Relatos
CACERÍA
MARÍA TERESA ANDRUETTO
(Mondadori - Buenos Aires)
Un grupo de amigas engorda para seducir. Aunque, en verdad, es un club, con cuota social, ritos de iniciación y sobre todo buena comida, con chicas dispuestas a todo -para que, como decía Nietszche, acontezca tanto lo bello como lo terrible. Pero más concreto aún es que ese sobrepeso tendrá no sólo un fin estético, sino otro ejecutor, y un desenlace que recordará la apoteosis de la película El cocinero, el ladrón, su mujer y su amante.
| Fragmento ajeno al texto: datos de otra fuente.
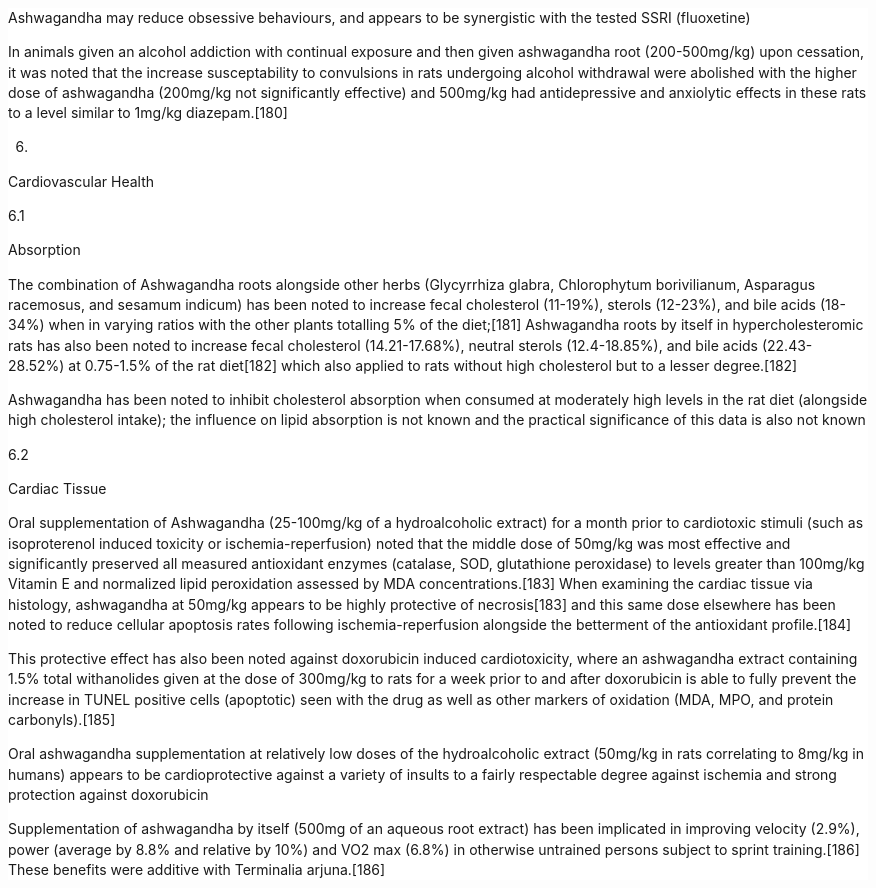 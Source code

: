 
Ashwagandha may reduce obsessive behaviours, and appears to be synergistic with the tested SSRI (fluoxetine)


In animals given an alcohol addiction with continual exposure and then given ashwagandha root (200\-500mg/kg) upon cessation, it was noted that the increase susceptability to convulsions in rats undergoing alcohol withdrawal were abolished with the higher dose of ashwagandha (200mg/kg not significantly effective) and 500mg/kg had antidepressive and anxiolytic effects in these rats to a level similar to 1mg/kg diazepam.\[180]

6.

Cardiovascular Health

6.1

Absorption

The combination of Ashwagandha roots alongside other herbs (Glycyrrhiza glabra, Chlorophytum borivilianum, Asparagus racemosus, and sesamum indicum) has been noted to increase fecal cholesterol (11\-19%), sterols (12\-23%), and bile acids (18\-34%) when in varying ratios with the other plants totalling 5% of the diet;\[181] Ashwagandha roots by itself in hypercholesteromic rats has also been noted to increase fecal cholesterol (14\.21\-17\.68%), neutral sterols (12\.4\-18\.85%), and bile acids (22\.43\-28\.52%) at 0\.75\-1\.5% of the rat diet\[182] which also applied to rats without high cholesterol but to a lesser degree.\[182]


Ashwagandha has been noted to inhibit cholesterol absorption when consumed at moderately high levels in the rat diet (alongside high cholesterol intake); the influence on lipid absorption is not known and the practical significance of this data is also not known


6.2

Cardiac Tissue

Oral supplementation of Ashwagandha (25\-100mg/kg of a hydroalcoholic extract) for a month prior to cardiotoxic stimuli (such as isoproterenol induced toxicity or ischemia\-reperfusion) noted that the middle dose of 50mg/kg was most effective and significantly preserved all measured antioxidant enzymes (catalase, SOD, glutathione peroxidase) to levels greater than 100mg/kg Vitamin E and normalized lipid peroxidation assessed by MDA concentrations.\[183] When examining the cardiac tissue via histology, ashwagandha at 50mg/kg appears to be highly protective of necrosis\[183] and this same dose elsewhere has been noted to reduce cellular apoptosis rates following ischemia\-reperfusion alongside the betterment of the antioxidant profile.\[184]

This protective effect has also been noted against doxorubicin induced cardiotoxicity, where an ashwagandha extract containing 1\.5% total withanolides given at the dose of 300mg/kg to rats for a week prior to and after doxorubicin is able to fully prevent the increase in TUNEL positive cells (apoptotic) seen with the drug as well as other markers of oxidation (MDA, MPO, and protein carbonyls).\[185]


Oral ashwagandha supplementation at relatively low doses of the hydroalcoholic extract (50mg/kg in rats correlating to 8mg/kg in humans) appears to be cardioprotective against a variety of insults to a fairly respectable degree against ischemia and strong protection against doxorubicin


Supplementation of ashwagandha by itself (500mg of an aqueous root extract) has been implicated in improving velocity (2\.9%), power (average by 8\.8% and relative by 10%) and VO2 max (6\.8%) in otherwise untrained persons subject to sprint training.\[186] These benefits were additive with Terminalia arjuna.\[186]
Luego devendrán los rastros de la tortura en la memoria de los exiliados. Una niña, hija de la pobreza, transformada un poco a la fuerza en prostituta, malquerida y enferma. Una mujer mayor recluida en un geriátrico de alta alcurnia. Criadores de aves que recuerdan al Bestiario de Cortázar. Un grupo de amigos, todos ellos artistas, muy new-age, cultivadores de cualquier nueva tendencia, al borde los 40, libres de espíritu -o al menos con esa pretensión-, inmersos de cabeza en una fiesta al pie de la pileta.
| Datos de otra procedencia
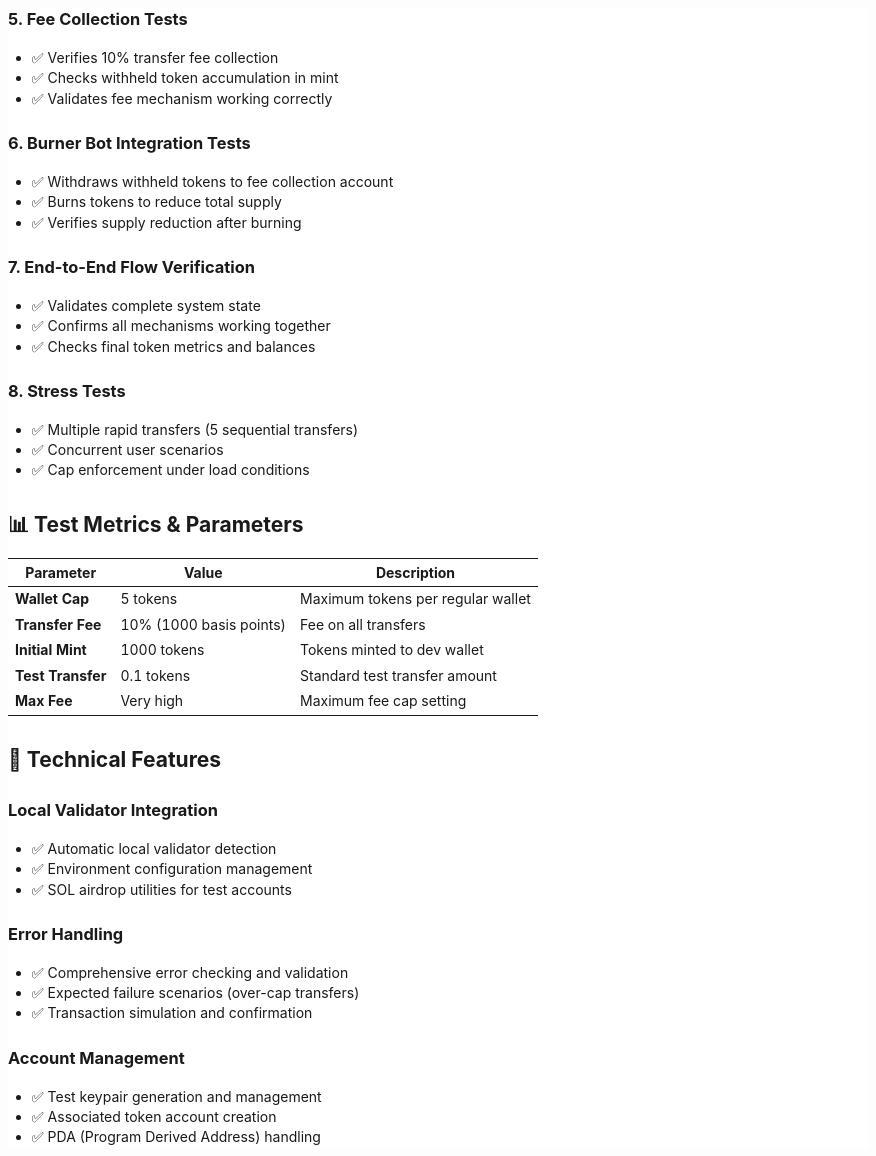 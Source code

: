 ### 5. **Fee Collection Tests**
- ✅ Verifies 10% transfer fee collection
- ✅ Checks withheld token accumulation in mint
- ✅ Validates fee mechanism working correctly

### 6. **Burner Bot Integration Tests**
- ✅ Withdraws withheld tokens to fee collection account
- ✅ Burns tokens to reduce total supply
- ✅ Verifies supply reduction after burning

### 7. **End-to-End Flow Verification**
- ✅ Validates complete system state
- ✅ Confirms all mechanisms working together
- ✅ Checks final token metrics and balances

### 8. **Stress Tests**
- ✅ Multiple rapid transfers (5 sequential transfers)
- ✅ Concurrent user scenarios
- ✅ Cap enforcement under load conditions

## 📊 **Test Metrics & Parameters**

| Parameter | Value | Description |
|-----------|-------|-------------|
| **Wallet Cap** | 5 tokens | Maximum tokens per regular wallet |
| **Transfer Fee** | 10% (1000 basis points) | Fee on all transfers |
| **Initial Mint** | 1000 tokens | Tokens minted to dev wallet |
| **Test Transfer** | 0.1 tokens | Standard test transfer amount |
| **Max Fee** | Very high | Maximum fee cap setting |

## 🔧 **Technical Features**

### Local Validator Integration
- ✅ Automatic local validator detection
- ✅ Environment configuration management
- ✅ SOL airdrop utilities for test accounts

### Error Handling
- ✅ Comprehensive error checking and validation
- ✅ Expected failure scenarios (over-cap transfers)
- ✅ Transaction simulation and confirmation

### Account Management
- ✅ Test keypair generation and management
- ✅ Associated token account creation
- ✅ PDA (Program Derived Address) handling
Sobre ese tipo historias -¿sencillas?- se asienta Cacería, de María Teresa Andruetto (quien fuera ganadora del premio Hans Christian Andersen en 2012): las experiencias transformadoras o las experiencias cotidianas de una mujer en particular que puede ser cualquier mujer (sí: los protagonistas son -casi todas- mujeres: "una doble exploración de género", según la autora: "femenino y cuento", a riesgo de estigmatizar en demasía a los hombres y convertirlos en misóginos aún en ausencia).
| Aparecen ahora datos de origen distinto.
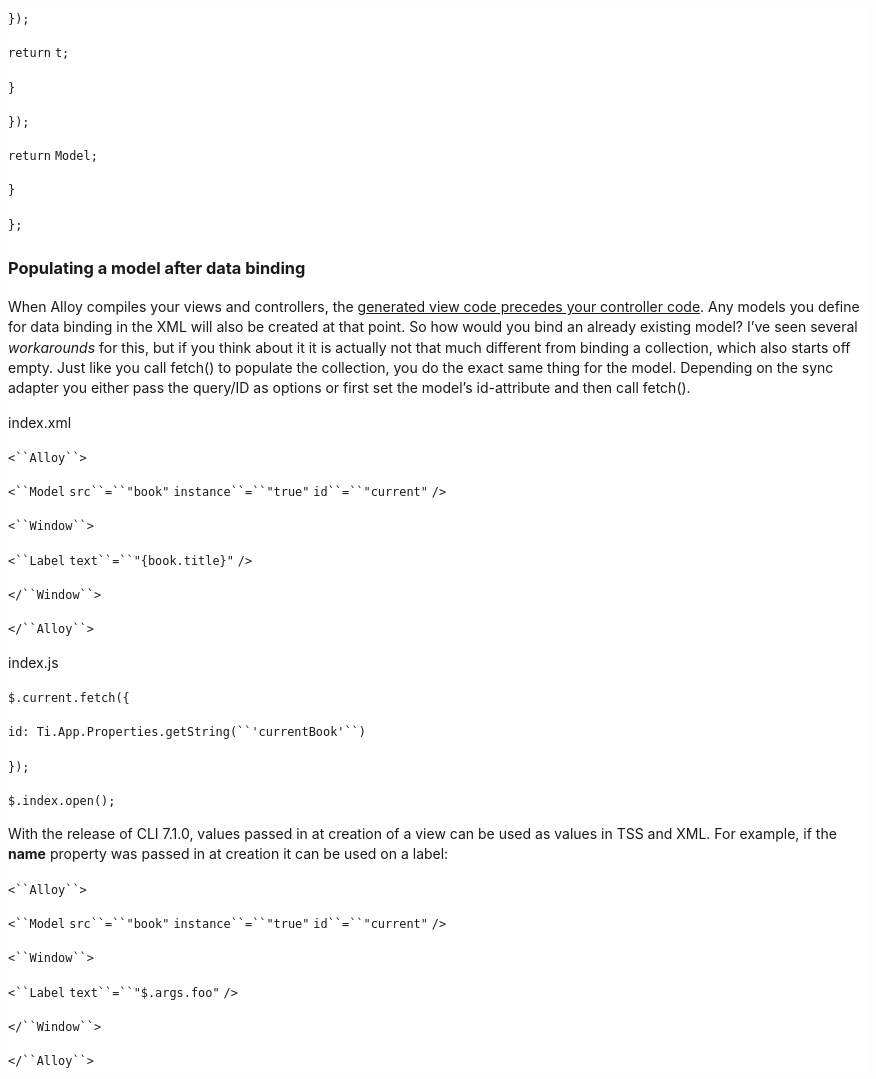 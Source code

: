 `});`

`return` `t;`

`}`

`});`

`return` `Model;`

`}`

`};`

### Populating a model after data binding

When Alloy compiles your views and controllers, the [generated view code precedes your controller code](https://github.com/appcelerator/alloy/blob/master/Alloy/template/component.js#L45). Any models you define for data binding in the XML will also be created at that point. So how would you bind an already existing model? I’ve seen several _workarounds_ for this, but if you think about it it is actually not that much different from binding a collection, which also starts off empty. Just like you call fetch() to populate the collection, you do the exact same thing for the model. Depending on the sync adapter you either pass the query/ID as options or first set the model’s id-attribute and then call fetch().

index.xml

`<``Alloy``>`

`<``Model`  `src``=``"book"`  `instance``=``"true"`  `id``=``"current"` `/>`

`<``Window``>`

`<``Label`  `text``=``"{book.title}"` `/>`

`</``Window``>`

`</``Alloy``> `

index.js

`$.current.fetch({`

`id: Ti.App.Properties.getString(``'currentBook'``)`

`});`

`$.index.open();`

With the release of CLI 7.1.0, values passed in at creation of a view can be used as values in TSS and XML. For example, if the **name** property was passed in at creation it can be used on a label:

`<``Alloy``>`

`<``Model`  `src``=``"book"`  `instance``=``"true"`  `id``=``"current"` `/>`

`<``Window``>`

`<``Label`  `text``=``"$.args.foo"` `/>`

`</``Window``>`

`</``Alloy``>`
Con el sobresaliente relieve del relato que da título al libro, los espejos que las muestran son las relaciones entre amigas, entre madres e hijas, las rebeldías de juventud y las categorías sociales, infidelidades y divorcios, el suicidio como una opción adquirida y heredada, en lento andar de los días como una supervivencia apática.
Así de heterogéneo es ese subconjunto femenino: víctimas, traidoras, asesinas, culposas, perversas, ansiosas, resignadas, irónicas, atormentadas, sometidas, exacerbadas. Y mucho más. Vivas o al borde de la muerte en un mundo donde mandan el desaliento, la sujeción, los vejámenes, la crueldad o el fracaso. Personajes que aparecen expuestos ante una ventana que mira a lo que no se quiere ver, y que es irremediablemente visible.
Andruetto dice al inicio del volumen que los cuentos "fueron escrito a lo largo de veinte años" y que, hace diez, se imprimieron bajo el título Todo movimiento es cacería. Para esta selección redujo el título y agregó nuevas historias, pero, está claro, la cacería continúa.